This traveling exhibition features 31 color prints created by the renowned African American artist Jacob Lawrence between the years of 1983 and 2000. The exhibition was curated by Peter Nesbett, editor of Jacob Lawrence, The Complete Prints (1963-2000), The Catalogue Raisonne, and founding director of the Jacob and Gwendolyn Lawrence Foundation.

Detail from Jacob Lawrence, The Opener from Toussaint L’Ouverture Series, 1997 silkscreen print on Rising Two Ply Rag paper, 28 ½ x 33 ½ inches. Courtesy of the Collections of Dr. & Mrs. Leon Banks & Alitash Kebede. 

First publishing prints in 1963, Lawrence’s print production reflects both highly dramatic and intensely personal subjects. In his graphic work, as in his paintings, Lawrence turned to the lessons of history and to his own experience. From depictions of civil rights confrontations to scenes of daily life, these images present a vision of a common struggle to-ward unity and equality, a universal struggle deeply seated in the depths of the human consciousness. 

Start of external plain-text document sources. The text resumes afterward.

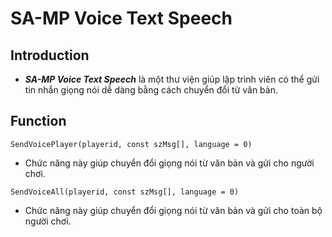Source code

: # SA-MP Voice Text Speech

## Introduction

- ***SA-MP Voice Text Speech*** là một thư viện giúp lập trình viên có thể gửi tin nhắn 
giọng nói dễ dàng bằng cách chuyển đổi từ văn bản.

## Function

```SendVoicePlayer(playerid, const szMsg[], language = 0)```

- Chức năng này giúp chuyển đổi giọng nói từ văn bản và gửi cho người chơi.

```SendVoiceAll(playerid, const szMsg[], language = 0)```

- Chức năng này giúp chuyển đổi giọng nói từ văn bản và gửi cho toàn bộ người chơi.
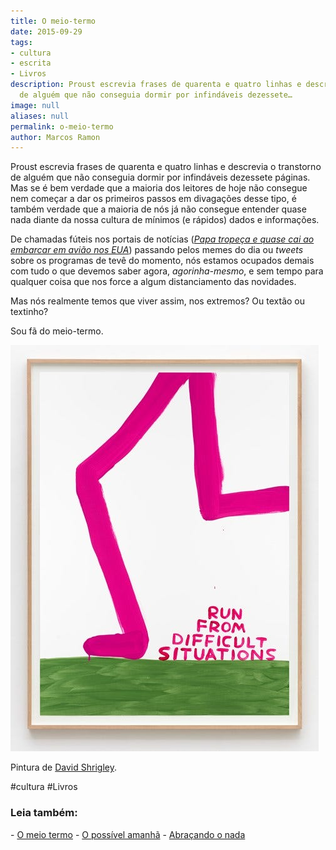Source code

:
 ```yaml
---
title: O meio-termo
date: 2015-09-29
tags:
- cultura
- escrita
- Livros
description: Proust escrevia frases de quarenta e quatro linhas e descrevia o transtorno
  de alguém que não conseguia dormir por infindáveis dezessete…
image: null
aliases: null
permalink: o-meio-termo
author: Marcos Ramon
---
```

Proust escrevia frases de quarenta e quatro linhas e descrevia o transtorno de alguém que não conseguia dormir por infindáveis dezessete páginas. Mas se é bem verdade que a maioria dos leitores de hoje não consegue nem começar a dar os primeiros passos em divagações desse tipo, é também verdade que a maioria de nós já não consegue entender quase nada diante da nossa cultura de mínimos (e rápidos) dados e informações.

De chamadas fúteis nos portais de notícias ([_Papa tropeça e quase cai ao embarcar em avião nos EUA_](http://ultimosegundo.ig.com.br/mundo/2015-09-26/papa-tropeca-e-quase-cai-ao-embarcar-em-aviao-nos-estados-unidos.html)) passando pelos memes do dia ou _tweets_ sobre os programas de tevê do momento, nós estamos ocupados demais com tudo o que devemos saber agora, _agorinha-mesmo_, e sem tempo para qualquer coisa que nos force a algum distanciamento das novidades.

Mas nós realmente temos que viver assim, nos extremos? Ou textão ou textinho?

Sou fã do meio-termo.

<img src="/assets/img/o-meio-termo-medium.jpeg">

Pintura de [David Shrigley](http://blog.ocula.com/post/150113355609/david-shrigley-untitled-run-from-difficult).


#cultura #Livros

<h3>Leia também:</h3>
- <a href="/o-meio-termo">O meio termo</a>
- <a href="/o-possivel-amanha">O possível amanhã</a>
- <a href="/abracando-o-nada">Abraçando o nada</a>
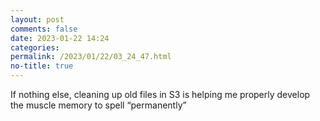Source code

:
 ```yaml
---
layout: post
comments: false
date: 2023-01-22 14:24
categories: 
permalink: /2023/01/22/03_24_47.html
no-title: true
---
```

If nothing else, cleaning up old files in S3 is helping me properly develop the muscle memory to spell “permanently”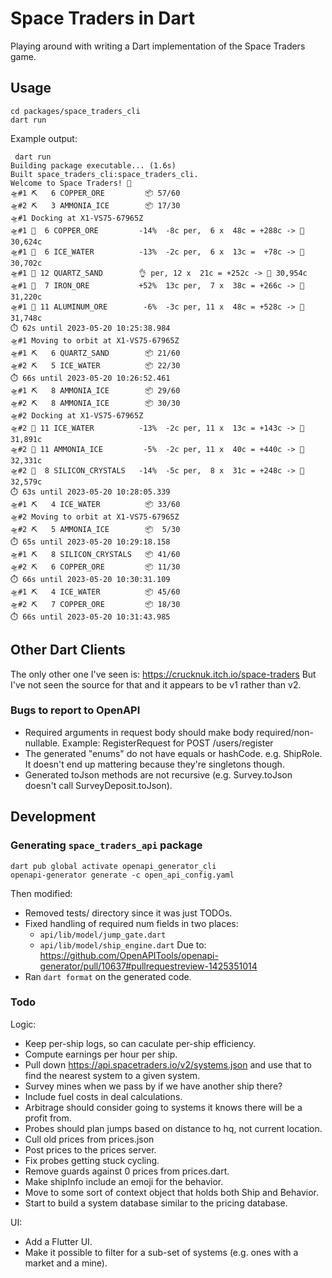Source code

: # Space Traders in Dart

Playing around with writing a Dart implementation of the Space Traders game.


## Usage

```
cd packages/space_traders_cli
dart run
```

Example output:

```
 dart run
Building package executable... (1.6s)
Built space_traders_cli:space_traders_cli.
Welcome to Space Traders! 🚀
🛸#1 ⛏️   6 COPPER_ORE         📦 57/60
🛸#2 ⛏️   3 AMMONIA_ICE        📦 17/30
🛸#1 Docking at X1-VS75-67965Z
🛸#1 🤝  6 COPPER_ORE         -14%  -8c per,  6 x  48c = +288c -> 🏦 30,624c
🛸#1 🤝  6 ICE_WATER          -13%  -2c per,  6 x  13c =  +78c -> 🏦 30,702c
🛸#1 🤝 12 QUARTZ_SAND        👌 per, 12 x  21c = +252c -> 🏦 30,954c
🛸#1 🤝  7 IRON_ORE           +52%  13c per,  7 x  38c = +266c -> 🏦 31,220c
🛸#1 🤝 11 ALUMINUM_ORE        -6%  -3c per, 11 x  48c = +528c -> 🏦 31,748c
⏱️ 62s until 2023-05-20 10:25:38.984
🛸#1 Moving to orbit at X1-VS75-67965Z
🛸#1 ⛏️   6 QUARTZ_SAND        📦 21/60
🛸#2 ⛏️   5 ICE_WATER          📦 22/30
⏱️ 66s until 2023-05-20 10:26:52.461
🛸#1 ⛏️   8 AMMONIA_ICE        📦 29/60
🛸#2 ⛏️   8 AMMONIA_ICE        📦 30/30
🛸#2 Docking at X1-VS75-67965Z
🛸#2 🤝 11 ICE_WATER          -13%  -2c per, 11 x  13c = +143c -> 🏦 31,891c
🛸#2 🤝 11 AMMONIA_ICE         -5%  -2c per, 11 x  40c = +440c -> 🏦 32,331c
🛸#2 🤝  8 SILICON_CRYSTALS   -14%  -5c per,  8 x  31c = +248c -> 🏦 32,579c
⏱️ 63s until 2023-05-20 10:28:05.339
🛸#1 ⛏️   4 ICE_WATER          📦 33/60
🛸#2 Moving to orbit at X1-VS75-67965Z
🛸#2 ⛏️   5 AMMONIA_ICE        📦  5/30
⏱️ 65s until 2023-05-20 10:29:18.158
🛸#1 ⛏️   8 SILICON_CRYSTALS   📦 41/60
🛸#2 ⛏️   6 COPPER_ORE         📦 11/30
⏱️ 66s until 2023-05-20 10:30:31.109
🛸#1 ⛏️   4 ICE_WATER          📦 45/60
🛸#2 ⛏️   7 COPPER_ORE         📦 18/30
⏱️ 66s until 2023-05-20 10:31:43.985
```

## Other Dart Clients

The only other one I've seen is: https://crucknuk.itch.io/space-traders
But I've not seen the source for that and it appears to be v1 rather than v2.

### Bugs to report to OpenAPI
* Required arguments in request body should make body required/non-nullable.
  Example: RegisterRequest for POST /users/register
* The generated "enums" do not have equals or hashCode.  e.g. ShipRole.
  It doesn't end up mattering because they're singletons though.
* Generated toJson methods are not recursive (e.g. Survey.toJson doesn't call
  SurveyDeposit.toJson).

## Development

### Generating `space_traders_api` package
```
dart pub global activate openapi_generator_cli
openapi-generator generate -c open_api_config.yaml
```
Then modified:
* Removed tests/ directory since it was just TODOs.
* Fixed handling of required num fields in two places:
    * `api/lib/model/jump_gate.dart`
    * `api/lib/model/ship_engine.dart`
  Due to: https://github.com/OpenAPITools/openapi-generator/pull/10637#pullrequestreview-1425351014
* Ran `dart format` on the generated code.

### Todo

Logic:
* Keep per-ship logs, so can caculate per-ship efficiency.
* Compute earnings per hour per ship.
* Pull down https://api.spacetraders.io/v2/systems.json and use that to find the
  nearest system to a given system.
* Survey mines when we pass by if we have another ship there?
* Include fuel costs in deal calculations.
* Arbitrage should consider going to systems it knows there will be a profit from.
* Probes should plan jumps based on distance to hq, not current location.
* Cull old prices from prices.json
* Post prices to the prices server.
* Fix probes getting stuck cycling.
* Remove guards against 0 prices from prices.dart.
* Make shipInfo include an emoji for the behavior.
* Move to some sort of context object that holds both Ship and Behavior.
* Start to build a system database similar to the pricing database.

UI:
* Add a Flutter UI.
* Make it possible to filter for a sub-set of systems (e.g. ones with a market and a mine).
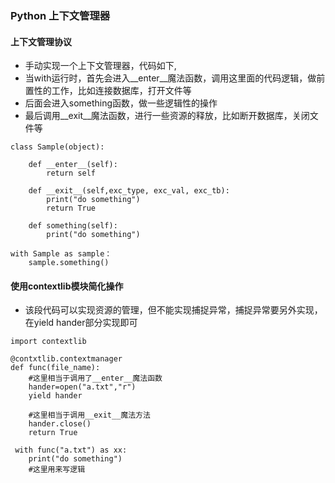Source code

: ### Python 上下文管理器

#### 上下文管理协议
* 手动实现一个上下文管理器，代码如下,
* 当with运行时，首先会进入__enter__魔法函数，调用这里面的代码逻辑，做前置性的工作，比如连接数据库，打开文件等
* 后面会进入something函数，做一些逻辑性的操作
* 最后调用__exit__魔法函数，进行一些资源的释放，比如断开数据库，关闭文件等

```
class Sample(object):

    def __enter__(self):
        return self
        
    def __exit__(self,exc_type, exc_val, exc_tb):
        print("do something")
        return True
    
    def something(self):
        print("do something")
        
with Sample as sample：
    sample.something()

```


#### 使用contextlib模块简化操作
* 该段代码可以实现资源的管理，但不能实现捕捉异常，捕捉异常要另外实现，在yield hander部分实现即可

```
import contextlib

@contxtlib.contextmanager
def func(file_name):
    #这里相当于调用了__enter__魔法函数
    hander=open("a.txt","r")
    yield hander
    
    #这里相当于调用__exit__魔法方法
    hander.close()
    return True
    
 with func("a.txt") as xx:
    print("do something")
    #这里用来写逻辑

```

Lawrence was born in Atlantic City, New Jersey, in 1917 and passed his formative years in New York City’s Harlem neighborhood. In the mid-1930s he took art classes sponsored by the College Art Association and the WPA, at the Harlem Community Art Center and, following a two-year scholarship to the American Artists School worked in the easel division of the Federal Art Project. In 1941, Lawrence became the first African American artist included in the permanent collection of New York’s Museum of Modern Art, where he had a one-man exhibition in 1944. He lived and worked in New York City, teaching at numerous schools and universities until 1971, when he accepted a full-time faculty appointment at the University of Washington in Seattle, from which he retired as professor emeritus in 1983. Lawrence died in Seattle in 2000.

Jacob Lawrence received numerous awards and honors, including the National Medal of Arts (1990), the NAACP Annual Great Black Artists Award (1988), and the Spingarn Medal (1970). His work has been the subject of several major retrospectives that have traveled nationally, originating in 1986 at Seattle Art Museum, in 1974 at the Whitney Museum of American Art, and in 1960 at the Brooklyn Museum.

The works in the exhibition come from the collection of Alitash Kebede of Los Angeles, CA. Kebede was a friend and associate of Jacob Lawrence. The exhibition and national museum tour were organized by Landau Traveling Exhibitions of Los Angeles, CA.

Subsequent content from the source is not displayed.